Any of the projects under the Services folder in the solution fall under this category, with each service getting its own sub-folder. Each service tends to have up to 3 projects associated with it. The top-level one (for example KillrVideo.Uploads) contains the service's API for consumption by applications like the web app. You'll see the web app making calls to these projects.

The .Messages projects (for example KillrVideo.Uploads.Messages) contain the events published by that service. Like I mentioned in the architecture section above, services are loosely-coupled and interactions between services are driven by reacting to events published by other services. For example, the VideoCatalog service reacts to the UploadedVideoPublished event from the Uploads service to add an uploaded video to its catalog when the video is published and ready for viewing.

Lastly, the .Worker projects (for example KillrVideo.Uploads.Worker) contain the event handlers for reacting to events and any other backend processing code that a service needs to function.

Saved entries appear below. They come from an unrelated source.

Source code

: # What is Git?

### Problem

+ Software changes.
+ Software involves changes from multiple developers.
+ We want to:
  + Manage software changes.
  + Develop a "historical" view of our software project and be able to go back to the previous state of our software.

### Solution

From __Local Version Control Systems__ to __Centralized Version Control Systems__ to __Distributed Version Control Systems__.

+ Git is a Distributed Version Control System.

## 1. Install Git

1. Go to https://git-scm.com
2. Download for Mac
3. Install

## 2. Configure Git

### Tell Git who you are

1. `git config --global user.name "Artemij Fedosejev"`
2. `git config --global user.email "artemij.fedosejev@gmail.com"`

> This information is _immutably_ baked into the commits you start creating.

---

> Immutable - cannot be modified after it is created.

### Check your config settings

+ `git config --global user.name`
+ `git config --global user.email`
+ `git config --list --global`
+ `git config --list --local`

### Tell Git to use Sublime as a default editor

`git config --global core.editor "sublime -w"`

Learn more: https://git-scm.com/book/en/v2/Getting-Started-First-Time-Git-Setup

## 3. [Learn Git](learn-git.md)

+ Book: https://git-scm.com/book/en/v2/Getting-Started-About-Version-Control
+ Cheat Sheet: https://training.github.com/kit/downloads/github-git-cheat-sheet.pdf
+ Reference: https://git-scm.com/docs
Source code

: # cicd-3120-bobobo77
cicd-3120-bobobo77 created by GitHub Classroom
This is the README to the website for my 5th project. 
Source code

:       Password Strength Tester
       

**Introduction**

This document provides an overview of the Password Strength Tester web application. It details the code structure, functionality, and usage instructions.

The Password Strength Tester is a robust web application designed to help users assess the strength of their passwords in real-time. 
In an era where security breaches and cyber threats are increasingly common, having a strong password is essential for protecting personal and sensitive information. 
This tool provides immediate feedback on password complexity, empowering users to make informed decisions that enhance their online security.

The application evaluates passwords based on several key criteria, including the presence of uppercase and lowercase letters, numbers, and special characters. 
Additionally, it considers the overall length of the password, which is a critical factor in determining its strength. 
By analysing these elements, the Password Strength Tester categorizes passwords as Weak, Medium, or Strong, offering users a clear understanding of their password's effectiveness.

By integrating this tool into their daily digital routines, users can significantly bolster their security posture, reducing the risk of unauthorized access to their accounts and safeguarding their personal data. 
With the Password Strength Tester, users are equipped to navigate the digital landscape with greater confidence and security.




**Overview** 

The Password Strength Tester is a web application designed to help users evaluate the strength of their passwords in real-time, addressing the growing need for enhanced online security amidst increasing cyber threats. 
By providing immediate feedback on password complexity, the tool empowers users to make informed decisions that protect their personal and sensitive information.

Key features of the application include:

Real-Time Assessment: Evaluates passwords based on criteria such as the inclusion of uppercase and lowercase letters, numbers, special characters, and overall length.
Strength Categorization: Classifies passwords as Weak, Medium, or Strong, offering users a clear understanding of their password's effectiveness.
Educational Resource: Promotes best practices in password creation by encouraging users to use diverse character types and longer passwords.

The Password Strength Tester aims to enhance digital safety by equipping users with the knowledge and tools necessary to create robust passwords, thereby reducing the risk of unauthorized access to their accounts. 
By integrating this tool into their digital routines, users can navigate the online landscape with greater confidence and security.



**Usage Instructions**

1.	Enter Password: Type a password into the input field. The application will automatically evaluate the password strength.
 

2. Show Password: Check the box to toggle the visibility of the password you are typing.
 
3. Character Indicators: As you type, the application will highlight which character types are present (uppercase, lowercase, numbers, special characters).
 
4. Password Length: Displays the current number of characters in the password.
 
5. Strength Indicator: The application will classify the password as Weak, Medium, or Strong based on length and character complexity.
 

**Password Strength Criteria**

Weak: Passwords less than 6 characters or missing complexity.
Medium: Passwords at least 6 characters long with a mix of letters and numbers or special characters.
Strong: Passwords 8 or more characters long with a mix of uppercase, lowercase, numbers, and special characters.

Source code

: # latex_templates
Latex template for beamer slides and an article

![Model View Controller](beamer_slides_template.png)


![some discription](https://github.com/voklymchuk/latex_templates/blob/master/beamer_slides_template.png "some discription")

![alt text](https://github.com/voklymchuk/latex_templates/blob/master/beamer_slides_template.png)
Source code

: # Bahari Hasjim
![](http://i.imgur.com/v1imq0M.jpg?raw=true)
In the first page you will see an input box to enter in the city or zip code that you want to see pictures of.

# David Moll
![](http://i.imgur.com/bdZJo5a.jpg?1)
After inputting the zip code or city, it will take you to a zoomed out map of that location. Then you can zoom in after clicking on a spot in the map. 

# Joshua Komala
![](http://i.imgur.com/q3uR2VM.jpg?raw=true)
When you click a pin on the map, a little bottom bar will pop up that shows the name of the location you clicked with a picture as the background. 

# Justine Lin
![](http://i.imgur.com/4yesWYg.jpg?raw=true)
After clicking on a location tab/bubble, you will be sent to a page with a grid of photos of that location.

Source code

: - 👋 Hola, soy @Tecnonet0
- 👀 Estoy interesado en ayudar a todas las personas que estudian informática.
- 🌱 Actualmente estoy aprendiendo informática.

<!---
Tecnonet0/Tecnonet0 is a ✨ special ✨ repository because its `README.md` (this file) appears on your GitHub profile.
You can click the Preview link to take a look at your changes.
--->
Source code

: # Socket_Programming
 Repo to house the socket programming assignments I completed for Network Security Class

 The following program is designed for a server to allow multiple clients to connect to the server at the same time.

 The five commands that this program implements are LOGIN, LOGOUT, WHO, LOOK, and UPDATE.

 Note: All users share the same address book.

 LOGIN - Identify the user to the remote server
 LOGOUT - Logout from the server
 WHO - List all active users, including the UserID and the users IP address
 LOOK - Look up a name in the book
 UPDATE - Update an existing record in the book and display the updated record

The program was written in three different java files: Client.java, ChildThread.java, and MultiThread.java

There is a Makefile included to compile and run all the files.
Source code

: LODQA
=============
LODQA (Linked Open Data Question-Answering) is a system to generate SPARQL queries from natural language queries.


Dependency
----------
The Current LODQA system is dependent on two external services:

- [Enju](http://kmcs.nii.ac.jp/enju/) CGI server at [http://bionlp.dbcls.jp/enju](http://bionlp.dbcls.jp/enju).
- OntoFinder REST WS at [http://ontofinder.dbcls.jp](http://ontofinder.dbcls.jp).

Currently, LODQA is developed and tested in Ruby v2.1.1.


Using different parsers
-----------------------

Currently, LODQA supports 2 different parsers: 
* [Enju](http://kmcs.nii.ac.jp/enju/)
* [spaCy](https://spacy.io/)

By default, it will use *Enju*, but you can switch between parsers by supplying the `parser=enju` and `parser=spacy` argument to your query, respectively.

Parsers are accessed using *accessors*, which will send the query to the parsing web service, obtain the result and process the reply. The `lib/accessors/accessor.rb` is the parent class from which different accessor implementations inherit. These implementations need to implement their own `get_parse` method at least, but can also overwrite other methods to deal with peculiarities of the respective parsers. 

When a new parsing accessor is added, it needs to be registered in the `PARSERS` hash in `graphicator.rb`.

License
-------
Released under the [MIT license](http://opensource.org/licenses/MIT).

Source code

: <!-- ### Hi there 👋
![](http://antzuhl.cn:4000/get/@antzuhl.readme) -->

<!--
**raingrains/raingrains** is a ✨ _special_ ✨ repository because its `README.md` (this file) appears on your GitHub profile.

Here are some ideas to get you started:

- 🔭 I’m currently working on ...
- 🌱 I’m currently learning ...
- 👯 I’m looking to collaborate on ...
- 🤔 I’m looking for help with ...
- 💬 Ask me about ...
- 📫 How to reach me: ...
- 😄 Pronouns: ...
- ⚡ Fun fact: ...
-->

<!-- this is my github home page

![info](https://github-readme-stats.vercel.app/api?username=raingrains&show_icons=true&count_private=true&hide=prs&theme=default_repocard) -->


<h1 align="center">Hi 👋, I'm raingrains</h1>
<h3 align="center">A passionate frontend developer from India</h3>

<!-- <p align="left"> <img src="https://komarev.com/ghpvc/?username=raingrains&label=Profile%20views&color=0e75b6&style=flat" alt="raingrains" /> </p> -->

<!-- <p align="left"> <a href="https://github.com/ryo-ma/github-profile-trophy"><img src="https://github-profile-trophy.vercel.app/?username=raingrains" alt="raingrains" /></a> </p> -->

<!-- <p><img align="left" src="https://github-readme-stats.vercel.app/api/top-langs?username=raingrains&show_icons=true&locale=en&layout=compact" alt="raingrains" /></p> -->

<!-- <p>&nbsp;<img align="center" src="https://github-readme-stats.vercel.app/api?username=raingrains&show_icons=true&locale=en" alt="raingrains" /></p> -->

The code from the various worker projects is composed and deployed in a single physical background worker (the KillrVideo.BackgroundWorker worker role). But these could easily be converted into Azure Worker Roles of their own and deployed separately.

Utility/Deployment Projects

The category pretty much describes the two projects here:

KillVideo.Utils: a project with some useful utility classes used by various other projects in the solution.
KillrVideo.Azure: the deployment setup and configuration for Azure. This should be your startup project when running locally on the Azure SDK emulator.

KillrVideo: The Movie (err...blog series)

My original plan to do a riveting series of short films detailing the daily struggles of building your first .NET application on Cassandra fell through due to budget constraints. (Apparently my insistence that only Ken Burns could do such a weighty topic any justice doesn't really jibe with the reality of a startup company budget.) As a result, I've come up with an outline for a regular (and hopefully long-running) series of blog posts on the subject.

I hope to cover things like data modeling, prepared statements, LINQ, lightweight transactions, user-defined types, microservices, CORS-enabled uploads to Azure, and more, all through the lens of KillrVideo. If you're interested, you'll find them under the killrvideo tag here on my blog as they become available.